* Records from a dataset
========================================

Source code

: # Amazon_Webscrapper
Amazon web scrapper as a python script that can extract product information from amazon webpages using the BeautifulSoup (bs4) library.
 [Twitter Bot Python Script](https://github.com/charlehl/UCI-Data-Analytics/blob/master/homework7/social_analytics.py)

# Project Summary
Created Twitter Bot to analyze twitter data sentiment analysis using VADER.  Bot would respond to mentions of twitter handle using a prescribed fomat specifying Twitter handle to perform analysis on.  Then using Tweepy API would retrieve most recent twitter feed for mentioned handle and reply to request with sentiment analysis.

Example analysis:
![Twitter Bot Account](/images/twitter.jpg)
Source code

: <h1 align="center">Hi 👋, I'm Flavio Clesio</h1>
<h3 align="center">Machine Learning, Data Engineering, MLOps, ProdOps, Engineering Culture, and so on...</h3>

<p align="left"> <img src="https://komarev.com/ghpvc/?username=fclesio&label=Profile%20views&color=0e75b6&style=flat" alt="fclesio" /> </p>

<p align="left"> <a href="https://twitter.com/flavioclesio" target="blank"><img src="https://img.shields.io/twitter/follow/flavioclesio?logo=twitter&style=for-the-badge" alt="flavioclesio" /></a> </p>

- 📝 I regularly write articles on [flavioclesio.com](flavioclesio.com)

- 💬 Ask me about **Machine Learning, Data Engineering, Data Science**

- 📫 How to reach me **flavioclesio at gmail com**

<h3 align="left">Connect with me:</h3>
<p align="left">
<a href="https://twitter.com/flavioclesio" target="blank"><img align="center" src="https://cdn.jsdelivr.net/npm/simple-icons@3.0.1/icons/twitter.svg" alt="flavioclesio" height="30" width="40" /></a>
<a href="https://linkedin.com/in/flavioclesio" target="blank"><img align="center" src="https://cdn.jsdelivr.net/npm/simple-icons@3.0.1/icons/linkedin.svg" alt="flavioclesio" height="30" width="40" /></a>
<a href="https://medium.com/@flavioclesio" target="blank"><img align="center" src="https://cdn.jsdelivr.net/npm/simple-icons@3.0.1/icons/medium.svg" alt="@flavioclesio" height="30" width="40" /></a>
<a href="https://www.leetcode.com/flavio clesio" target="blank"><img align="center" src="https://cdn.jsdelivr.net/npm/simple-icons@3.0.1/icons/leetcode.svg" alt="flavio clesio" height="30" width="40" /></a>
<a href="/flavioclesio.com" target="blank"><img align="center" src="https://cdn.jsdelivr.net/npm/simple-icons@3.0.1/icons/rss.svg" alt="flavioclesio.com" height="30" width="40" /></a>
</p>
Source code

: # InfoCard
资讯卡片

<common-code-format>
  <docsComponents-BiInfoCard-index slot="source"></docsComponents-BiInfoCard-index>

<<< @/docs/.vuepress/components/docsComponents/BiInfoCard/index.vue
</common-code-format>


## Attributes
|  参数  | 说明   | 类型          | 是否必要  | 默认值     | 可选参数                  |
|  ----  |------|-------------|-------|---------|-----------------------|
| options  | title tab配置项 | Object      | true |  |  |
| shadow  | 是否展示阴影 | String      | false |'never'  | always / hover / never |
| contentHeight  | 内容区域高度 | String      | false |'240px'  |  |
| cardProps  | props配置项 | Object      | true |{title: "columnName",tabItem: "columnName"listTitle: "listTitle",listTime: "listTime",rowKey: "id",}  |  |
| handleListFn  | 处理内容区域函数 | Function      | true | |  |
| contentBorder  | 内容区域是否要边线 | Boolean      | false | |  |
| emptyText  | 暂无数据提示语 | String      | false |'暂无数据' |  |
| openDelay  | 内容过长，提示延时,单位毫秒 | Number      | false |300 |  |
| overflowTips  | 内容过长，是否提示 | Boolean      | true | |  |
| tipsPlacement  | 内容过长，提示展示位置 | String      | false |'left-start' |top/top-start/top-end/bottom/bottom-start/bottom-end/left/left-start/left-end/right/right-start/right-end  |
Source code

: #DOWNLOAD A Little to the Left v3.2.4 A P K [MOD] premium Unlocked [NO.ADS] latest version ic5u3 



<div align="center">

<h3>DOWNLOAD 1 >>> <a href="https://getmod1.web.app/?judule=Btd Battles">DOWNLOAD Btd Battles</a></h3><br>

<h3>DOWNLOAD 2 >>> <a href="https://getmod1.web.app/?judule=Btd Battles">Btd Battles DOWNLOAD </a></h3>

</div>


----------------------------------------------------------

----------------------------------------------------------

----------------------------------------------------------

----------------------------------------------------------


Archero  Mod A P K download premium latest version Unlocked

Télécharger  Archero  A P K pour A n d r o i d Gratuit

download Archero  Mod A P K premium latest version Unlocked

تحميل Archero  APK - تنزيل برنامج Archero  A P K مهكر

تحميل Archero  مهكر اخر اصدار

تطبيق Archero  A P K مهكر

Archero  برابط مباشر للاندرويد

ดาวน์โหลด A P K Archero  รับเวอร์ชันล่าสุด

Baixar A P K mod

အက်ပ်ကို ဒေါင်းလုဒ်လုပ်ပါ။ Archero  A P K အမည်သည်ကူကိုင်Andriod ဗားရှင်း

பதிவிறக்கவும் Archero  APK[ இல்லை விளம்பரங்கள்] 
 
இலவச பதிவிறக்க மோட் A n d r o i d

========================================

* EXERCISE GOAL
If a line in the records has the word "BiInfoCard", copy that line.

* OUTPUT FOR THIS EXERCISE
  <docsComponents-BiInfoCard-index slot="source"></docsComponents-BiInfoCard-index>
<<< @/docs/.vuepress/components/docsComponents/BiInfoCard/index.vue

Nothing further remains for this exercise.